Problem statement: Go through the material below and copy all lines with "error".

Supplied records:
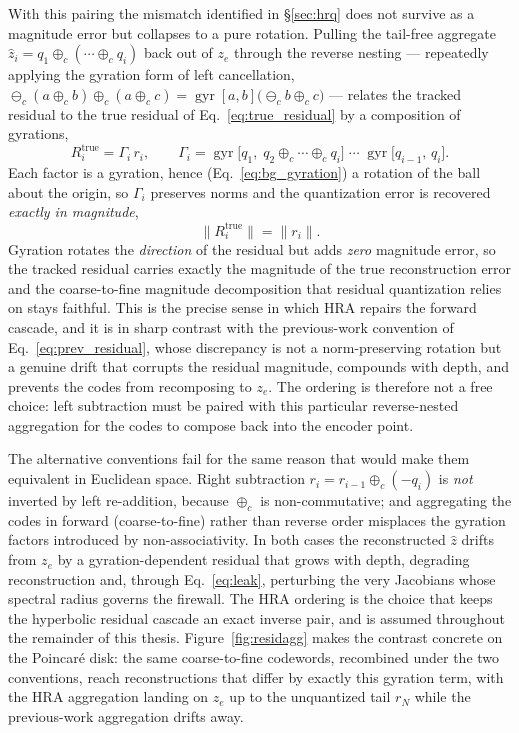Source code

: \documentclass[12pt]{report}
\begin{document}
With this pairing the mismatch identified in \S\ref{sec:hrq} does not survive as a magnitude error but collapses to a pure rotation. Pulling the tail-free aggregate $\hat z_i = q_1\oplus_c(\cdots\oplus_c q_i)$ back out of $z_e$ through the reverse nesting --- repeatedly applying the gyration form of left cancellation, $\ominus_c(a\oplus_c b)\oplus_c(a\oplus_c c) = \operatorname{gyr}[a,b]\big(\ominus_c b\oplus_c c\big)$ --- relates the tracked residual to the true residual of Eq.~\ref{eq:true_residual} by a composition of gyrations,
\begin{equation}
    \label{eq:hrq_gyration}
    R_i^{\text{true}} = \Gamma_i\, r_i,
    \qquad
    \Gamma_i = \operatorname{gyr}\!\big[q_1,\;q_2\oplus_c\cdots\oplus_c q_i\big]\;\cdots\;\operatorname{gyr}\!\big[q_{i-1},\,q_i\big].
\end{equation}
Each factor is a gyration, hence (Eq.~\ref{eq:bg_gyration}) a rotation of the ball about the origin, so $\Gamma_i$ preserves norms and the quantization error is recovered \emph{exactly in magnitude},
\begin{equation}
    \label{eq:hrq_norm}
    \big\|R_i^{\text{true}}\big\| = \big\|r_i\big\| .
\end{equation}
Gyration rotates the \emph{direction} of the residual but adds \emph{zero} magnitude error, so the tracked residual carries exactly the magnitude of the true reconstruction error and the coarse-to-fine magnitude decomposition that residual quantization relies on stays faithful. This is the precise sense in which HRA repairs the forward cascade, and it is in sharp contrast with the previous-work convention of Eq.~\ref{eq:prev_residual}, whose discrepancy is not a norm-preserving rotation but a genuine drift that corrupts the residual magnitude, compounds with depth, and prevents the codes from recomposing to $z_e$. The ordering is therefore not a free choice: left subtraction must be paired with this particular reverse-nested aggregation for the codes to compose back into the encoder point.

The alternative conventions fail for the same reason that would make them equivalent in Euclidean space. Right subtraction $r_i = r_{i-1}\oplus_c(-q_i)$ is \emph{not} inverted by left re-addition, because $\oplus_c$ is non-commutative; and aggregating the codes in forward (coarse-to-fine) rather than reverse order misplaces the gyration factors introduced by non-associativity. In both cases the reconstructed $\hat z$ drifts from $z_e$ by a gyration-dependent residual that grows with depth, degrading reconstruction and, through Eq.~\ref{eq:leak}, perturbing the very Jacobians whose spectral radius governs the firewall. The HRA ordering is the choice that keeps the hyperbolic residual cascade an exact inverse pair, and is assumed throughout the remainder of this thesis. Figure~\ref{fig:residagg} makes the contrast concrete on the Poincar\'e disk: the same coarse-to-fine codewords, recombined under the two conventions, reach reconstructions that differ by exactly this gyration term, with the HRA aggregation landing on $z_e$ up to the unquantized tail $r_N$ while the previous-work aggregation drifts away.
\end{document}
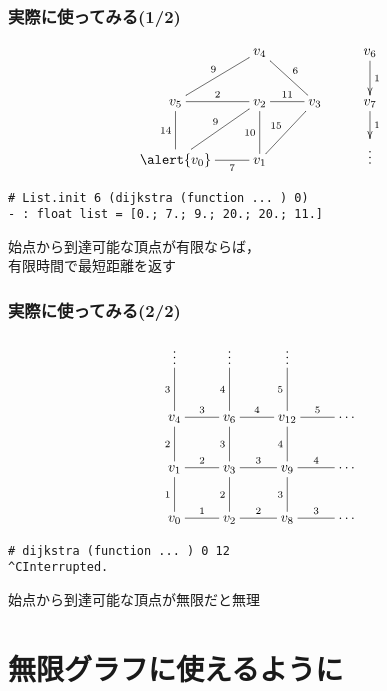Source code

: \documentclass[dvipdfmx,cjk,xcolor=dvipsnames,envcountsect,notheorems,12pt]{beamer}
\theoremstyle{definition}
\begin{document}
\begin{frame}[fragile]
	\vspace{-7mm}
	\frametitle{実際に使ってみる(1/2)}
		\[\xymatrix{
			& v_{4} \ar@{-}[rd]^-{6} & & v_{6} \ar@{->}[d]^-{1} \\
			v_{5} \ar@{-}[ru]^-{9} \ar@{-}[r]^-{2} & v_{2} \ar@{-}[r]^-{11} & v_{3} & v_{7} \ar@{->}[d]^-{1} \\
			\alert{v_{0}} \ar@{-}[u]^-{14} \ar@{-}[r]_-{7} \ar@{-}[ru]^-{9} & v_{1} \ar@{-}[u]^-{10} \ar@{-}[ru]^-{15} & & \vdots \\
		} \]
	\vfill

	\begin{lstlisting}
# List.init 6 (dijkstra (function ... ) 0)
- : float list = [0.; 7.; 9.; 20.; 20.; 11.]
\end{lstlisting}
	\begin{center}
		\Large
		始点から到達可能な頂点が有限ならば，\\
		有限時間で最短距離を返す
	\end{center}
\end{frame}

\begin{frame}[fragile]
	\frametitle{実際に使ってみる(2/2)}
	\vspace{-7mm}
		\[\xymatrix{
			\vdots & \vdots & \vdots & \\
			v_{4} \ar@{-}[u]^-{3} \ar@{-}[r]^-{3} & v_{6} \ar@{-}[u]^-{4} \ar@{-}[r]^-{4} & v_{12} \ar@{-}[u]^-{5} \ar@{-}[r]^-{5} & \cdots \\
			v_{1} \ar@{-}[u]^-{2} \ar@{-}[r]^-{2} & v_{3} \ar@{-}[u]^-{3} \ar@{-}[r]^-{3} & v_{9} \ar@{-}[u]^-{4} \ar@{-}[r]^-{4} & \cdots \\
			v_{0} \ar@{-}[u]^-{1} \ar@{-}[r]^-{1} & v_{2} \ar@{-}[u]^-{2} \ar@{-}[r]^-{2} & v_{8} \ar@{-}[u]^-{3} \ar@{-}[r]^-{3} & \cdots \\
		} \]
	\vfill
	\begin{lstlisting}
# dijkstra (function ... ) 0 12
^CInterrupted.
\end{lstlisting}
	\begin{center}
		\Large
		始点から到達可能な頂点が無限だと無理
	\end{center}
\end{frame}

\section{無限グラフに使えるように}
\end{document}
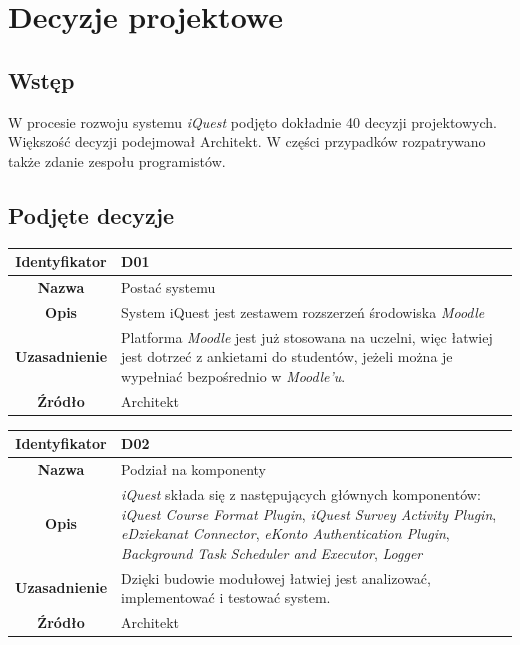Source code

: \section{Decyzje projektowe}
\label{Chapter55}

\subsection{Wstęp}
\label{Chapter551}

W procesie rozwoju systemu \textit{iQuest} podjęto dokładnie 40 decyzji projektowych. Większość decyzji podejmował Architekt. W części przypadków rozpatrywano także zdanie zespołu programistów.

\subsection{Podjęte decyzje}
\label{Chapter552}

\begin{table}[H]
\centering
\begin{tabular}{ | >{\bfseries}c | p{11cm} | }
\hline
%
Identyfikator & D01 \\ \hline
Nazwa & Postać systemu \\ \hline
Opis & System iQuest jest zestawem rozszerzeń środowiska \textit{Moodle} \\ \hline
Uzasadnienie & Platforma \textit{Moodle} jest już stosowana na uczelni, więc łatwiej jest dotrzeć z ankietami do studentów, jeżeli można je wypełniać bezpośrednio w \textit{Moodle'u}. \\ \hline
Źródło & Architekt \\ \hline
%
\end{tabular}
\end{table}

\begin{table}[H]
\centering
\begin{tabular}{ | >{\bfseries}c | p{11cm} | }
\hline
%
Identyfikator & D02 \\ \hline
Nazwa & Podział na komponenty  \\ \hline
Opis & \textit{iQuest} składa się z następujących głównych komponentów: \textit{iQuest Course Format Plugin}, \textit{iQuest Survey Activity Plugin}, \textit{eDziekanat Connector}, \textit{eKonto Authentication Plugin}, \textit{Background Task Scheduler and Executor}, \textit{Logger}  \\ \hline
Uzasadnienie & Dzięki budowie modułowej łatwiej jest analizować, implementować i testować system. \\ \hline
Źródło & Architekt \\ \hline
%
\end{tabular}
\end{table}

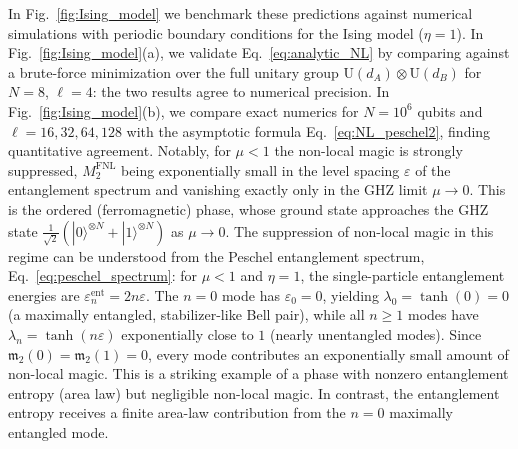 \documentclass[prx,twocolumn,superscriptaddress,aps,10pt, frontmatterverbose, reprint,footinbib,longbibliography=true]{revtex4-2}
\begin{document}
In Fig.~\ref{fig:Ising_model} we benchmark these predictions against numerical simulations with periodic boundary conditions for the Ising model ($\eta=1$).
In Fig.~\ref{fig:Ising_model}(a), we validate Eq.~\eqref{eq:analytic_NL} by comparing against a brute-force minimization over the full unitary group $\mathrm{U}(d_A)\otimes\mathrm{U}(d_B)$ for $N=8$, $\ell=4$: the two results agree to numerical precision.
In Fig.~\ref{fig:Ising_model}(b), we compare exact numerics for $N=10^6$ qubits and $\ell = 16,32,64,128$ with the asymptotic formula Eq.~\eqref{eq:NL_peschel2}, finding quantitative agreement. Notably, for $\mu<1$ the non-local magic is strongly suppressed, $M_2^{\mathrm{FNL}}$ being exponentially small in the level spacing $\varepsilon$ of the entanglement spectrum and vanishing exactly only in the GHZ limit $\mu\to0$. This is the ordered (ferromagnetic) phase, whose ground state approaches the GHZ state $\frac{1}{\sqrt{2}}(|0\rangle^{\otimes N}+|1\rangle^{\otimes N})$ as $\mu\to 0$. The suppression of non-local magic in this regime can be understood from the Peschel entanglement spectrum, Eq.~\eqref{eq:peschel_spectrum}: for $\mu<1$ and $\eta=1$, the single-particle entanglement energies are $\varepsilon_n^{\mathrm{ent}}=2n\varepsilon$. The $n=0$ mode has $\varepsilon_0=0$, yielding $\lambda_0=\tanh(0)=0$ (a maximally entangled, stabilizer-like Bell pair), while all $n\ge 1$ modes have $\lambda_n=\tanh(n\varepsilon)$ exponentially close to $1$ (nearly unentangled modes). Since $\mathfrak{m}_2(0)=\mathfrak{m}_2(1)=0$, every mode contributes an exponentially small amount of non-local magic. This is a striking example of a phase with nonzero entanglement entropy (area law) but negligible  non-local magic. In contrast, the entanglement entropy receives a finite area-law contribution from the $n=0$ maximally entangled mode.
\end{document}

Task response:
With this pairing the mismatch identified in \S\ref{sec:hrq} does not survive as a magnitude error but collapses to a pure rotation. Pulling the tail-free aggregate $\hat z_i = q_1\oplus_c(\cdots\oplus_c q_i)$ back out of $z_e$ through the reverse nesting --- repeatedly applying the gyration form of left cancellation, $\ominus_c(a\oplus_c b)\oplus_c(a\oplus_c c) = \operatorname{gyr}[a,b]\big(\ominus_c b\oplus_c c\big)$ --- relates the tracked residual to the true residual of Eq.~\ref{eq:true_residual} by a composition of gyrations,
Each factor is a gyration, hence (Eq.~\ref{eq:bg_gyration}) a rotation of the ball about the origin, so $\Gamma_i$ preserves norms and the quantization error is recovered \emph{exactly in magnitude},
Gyration rotates the \emph{direction} of the residual but adds \emph{zero} magnitude error, so the tracked residual carries exactly the magnitude of the true reconstruction error and the coarse-to-fine magnitude decomposition that residual quantization relies on stays faithful. This is the precise sense in which HRA repairs the forward cascade, and it is in sharp contrast with the previous-work convention of Eq.~\ref{eq:prev_residual}, whose discrepancy is not a norm-preserving rotation but a genuine drift that corrupts the residual magnitude, compounds with depth, and prevents the codes from recomposing to $z_e$. The ordering is therefore not a free choice: left subtraction must be paired with this particular reverse-nested aggregation for the codes to compose back into the encoder point.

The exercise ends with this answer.